Most people they pass in a kernel that's 90% zeros and they just kind of expect the library not to actually do work for the zeros. But it turns out if you go look at all the high performance convols out there, they do actually do work for the zeros. But we've changed around so we don't. So in many cases now, in a comparative study between our library and the other ones, you're going to see very substantial improvement in hours over the other one. So just to give you an idea, here's an example of a somewhat blurry image of Lisbon. And you can apply a standard sharpening kernel and it looks a little bit sharper. I don't know if it shows up well on this display. You can see the kernel there that we used, which accentuates the pixel in question over its neighbors. That's how you get the effect. And here's the kind of performance you can expect on that kind of thing. Here we have a competitive graph against Xeon. It's a little hard to read. It's a 3.2 gigahertz Xeon that we're working on, and we're looking at the Intel Performance Primitives library. Intel has already gone through and multi-threaded all this for you. So both of these are dual processor results. Intel is the blue bar along the bottom. We've normalized its performance to one. And the speed of the G5, as you can see, with a dense kernel is the red line above it. So we're usually between one and three times faster than Intel for a dense kernel. And then for a sparse kernel like Emboss, which is mostly zeros, then we're up to eight times faster for those things.

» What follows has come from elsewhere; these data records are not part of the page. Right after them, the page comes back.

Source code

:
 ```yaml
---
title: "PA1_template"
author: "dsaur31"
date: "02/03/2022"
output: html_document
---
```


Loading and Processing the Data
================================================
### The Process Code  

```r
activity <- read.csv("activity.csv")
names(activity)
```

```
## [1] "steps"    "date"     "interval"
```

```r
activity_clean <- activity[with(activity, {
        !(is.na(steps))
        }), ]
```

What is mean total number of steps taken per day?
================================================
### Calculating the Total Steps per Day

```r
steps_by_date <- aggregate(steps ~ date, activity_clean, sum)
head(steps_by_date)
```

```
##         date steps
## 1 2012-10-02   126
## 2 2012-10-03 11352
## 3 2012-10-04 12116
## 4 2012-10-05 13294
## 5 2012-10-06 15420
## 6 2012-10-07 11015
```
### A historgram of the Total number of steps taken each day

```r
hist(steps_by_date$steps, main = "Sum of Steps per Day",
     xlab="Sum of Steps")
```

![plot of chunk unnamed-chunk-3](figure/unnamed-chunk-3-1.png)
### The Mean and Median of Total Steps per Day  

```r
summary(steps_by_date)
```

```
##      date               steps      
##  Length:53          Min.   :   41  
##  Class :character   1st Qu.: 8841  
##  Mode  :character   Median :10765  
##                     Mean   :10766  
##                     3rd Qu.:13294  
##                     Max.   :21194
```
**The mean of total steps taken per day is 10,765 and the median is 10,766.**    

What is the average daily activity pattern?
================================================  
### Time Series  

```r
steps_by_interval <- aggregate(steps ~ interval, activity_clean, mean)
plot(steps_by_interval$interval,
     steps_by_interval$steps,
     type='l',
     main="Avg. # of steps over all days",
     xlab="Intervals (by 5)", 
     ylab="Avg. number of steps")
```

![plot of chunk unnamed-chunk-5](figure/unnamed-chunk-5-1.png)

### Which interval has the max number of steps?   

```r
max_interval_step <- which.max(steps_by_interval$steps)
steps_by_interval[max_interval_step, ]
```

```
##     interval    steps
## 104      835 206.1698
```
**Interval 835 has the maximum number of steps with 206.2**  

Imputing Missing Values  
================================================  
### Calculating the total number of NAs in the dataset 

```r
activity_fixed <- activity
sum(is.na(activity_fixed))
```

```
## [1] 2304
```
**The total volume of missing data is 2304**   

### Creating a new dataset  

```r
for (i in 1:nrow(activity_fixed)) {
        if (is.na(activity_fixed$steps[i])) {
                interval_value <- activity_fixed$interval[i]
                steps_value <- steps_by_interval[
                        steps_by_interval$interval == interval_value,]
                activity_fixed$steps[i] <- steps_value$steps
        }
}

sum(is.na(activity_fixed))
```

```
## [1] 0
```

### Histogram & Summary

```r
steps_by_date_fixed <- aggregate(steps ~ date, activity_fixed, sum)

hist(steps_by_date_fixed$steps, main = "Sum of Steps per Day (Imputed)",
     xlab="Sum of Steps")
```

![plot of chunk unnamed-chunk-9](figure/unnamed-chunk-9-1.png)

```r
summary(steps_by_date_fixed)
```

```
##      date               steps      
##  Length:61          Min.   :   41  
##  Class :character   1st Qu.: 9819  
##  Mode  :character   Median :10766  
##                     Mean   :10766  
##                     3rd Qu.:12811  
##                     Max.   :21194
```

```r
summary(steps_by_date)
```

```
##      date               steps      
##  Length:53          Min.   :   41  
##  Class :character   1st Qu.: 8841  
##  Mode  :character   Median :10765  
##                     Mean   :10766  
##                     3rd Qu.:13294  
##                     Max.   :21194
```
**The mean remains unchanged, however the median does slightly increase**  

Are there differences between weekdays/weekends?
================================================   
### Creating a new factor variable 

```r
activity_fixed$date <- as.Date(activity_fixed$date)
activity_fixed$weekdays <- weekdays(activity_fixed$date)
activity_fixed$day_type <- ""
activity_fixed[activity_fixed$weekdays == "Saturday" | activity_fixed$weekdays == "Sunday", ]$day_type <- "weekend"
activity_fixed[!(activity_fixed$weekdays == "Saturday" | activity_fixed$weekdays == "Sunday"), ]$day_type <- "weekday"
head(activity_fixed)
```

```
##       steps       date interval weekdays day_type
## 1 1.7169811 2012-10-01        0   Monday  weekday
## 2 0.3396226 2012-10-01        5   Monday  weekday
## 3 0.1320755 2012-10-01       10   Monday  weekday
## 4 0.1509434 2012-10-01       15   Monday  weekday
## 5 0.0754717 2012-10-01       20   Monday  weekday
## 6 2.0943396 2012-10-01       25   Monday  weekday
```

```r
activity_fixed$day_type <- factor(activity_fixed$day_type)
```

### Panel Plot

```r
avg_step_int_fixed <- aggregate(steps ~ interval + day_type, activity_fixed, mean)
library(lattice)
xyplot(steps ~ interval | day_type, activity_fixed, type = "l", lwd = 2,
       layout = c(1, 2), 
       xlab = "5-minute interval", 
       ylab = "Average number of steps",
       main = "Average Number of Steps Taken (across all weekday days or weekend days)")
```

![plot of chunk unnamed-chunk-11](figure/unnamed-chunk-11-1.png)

We also do morphology operations. We can do kind of different shape-changing operations, that kind of thing. So here would be an example where we've got a nice picture except for what looks like a power line up in the top left corner. Wouldn't it be nice if we could remove that? Well, there's lots of ways, but we'll just use morphology for this example. And so we can apply a max filter, and max will go around and look at all the pixels around this pixel in question and take the maximum value. So the power line is kind of a dark image, so as we apply the max filter, it just goes away. But you notice that some of the white highlights got bigger, so we can apply a min filter and subtract them back out again. And so you have something that looks like your original image back, except now that the power line is completely gone. So you can do these for interesting effects in addition to just shape-changing and that kind of thing. So here's performance on that. We've got a new algorithm for Max, which works substantially better. Here you can see the 3.2 gigahertz dual-processor Xeon results, Again, normalized to 1 is the red line across the bottom. And as the kernel size gets larger, you can see our performance relative to Xeon gets better and better. And we're up to four times faster for really large filters.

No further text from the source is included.